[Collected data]
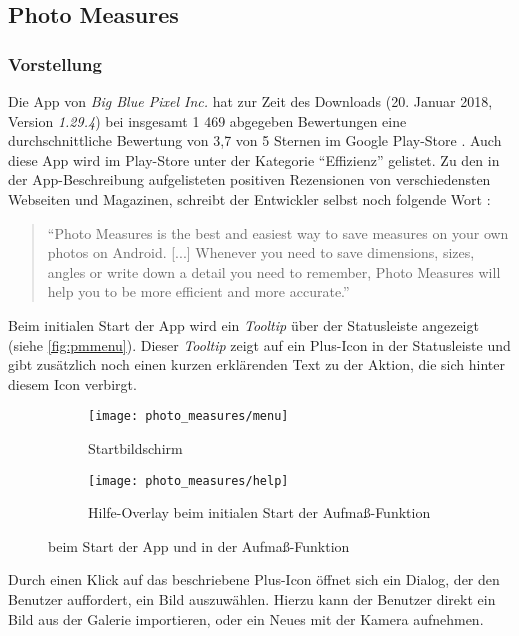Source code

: \subsection{Photo Measures}

\subsubsection{Vorstellung}
Die App \pm{} von \emph{Big Blue Pixel Inc.} hat zur Zeit des Downloads (20. Januar 2018, Version \emph{1.29.4}) bei insgesamt 1 469 abgegeben Bewertungen eine durchschnittliche Bewertung von 3,7 von 5 Sternen im Google Play-Store \citep{PixelPM}.
Auch diese App wird im Play-Store unter der Kategorie ``Effizienz'' gelistet.
Zu den in der App-Beschreibung aufgelisteten positiven Rezensionen von verschiedensten Webseiten und Magazinen, schreibt der Entwickler selbst noch folgende Wort \citep{PixelPM}:

\begin{quote}
  ``Photo Measures is the best and easiest way to save measures on your own photos on Android.
  [...] Whenever you need to save dimensions, sizes, angles or write down a detail you need to remember, Photo Measures will help you to be more efficient and more accurate.''
\end{quote}

\noindent
Beim initialen Start der App wird ein \emph{Tooltip} über der Statusleiste angezeigt (siehe \autoref{fig:pmmenu}).
Dieser \emph{Tooltip} zeigt auf ein Plus-Icon in der Statusleiste und gibt zusätzlich noch einen kurzen erklärenden Text zu der Aktion, die sich hinter diesem Icon verbirgt.

\begin{figure}[h]
  \centering
  \begin{subfigure}[t]{0.4\textwidth}
    \texttt{[image: photo\_measures/menu]}
    \caption{Startbildschirm}
    \label{fig:pmmenu}	
  \end{subfigure}
  \begin{subfigure}[t]{0.4\textwidth}
    \texttt{[image: photo\_measures/help]}
    \caption{Hilfe-Overlay beim initialen Start der Aufmaß-Funktion} 
    \label{fig:pmhelp}	
  \end{subfigure}
  \caption{\pm{} beim Start der App und in der Aufmaß-Funktion}
\end{figure}

\noindent
Durch einen Klick auf das beschriebene Plus-Icon öffnet sich ein Dialog, der den Benutzer auffordert, ein Bild auszuwählen.
Hierzu kann der Benutzer direkt ein Bild aus der Galerie importieren, oder ein Neues mit der Kamera aufnehmen. \\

Exercise details :: Print nothing but the lines from the line with "beim Start der" to the last line of the records above. Both of those lines count.

Expected answer ::
  \caption{\pm{} beim Start der App und in der Aufmaß-Funktion}
\end{figure}

\noindent
Durch einen Klick auf das beschriebene Plus-Icon öffnet sich ein Dialog, der den Benutzer auffordert, ein Bild auszuwählen.
Hierzu kann der Benutzer direkt ein Bild aus der Galerie importieren, oder ein Neues mit der Kamera aufnehmen. \\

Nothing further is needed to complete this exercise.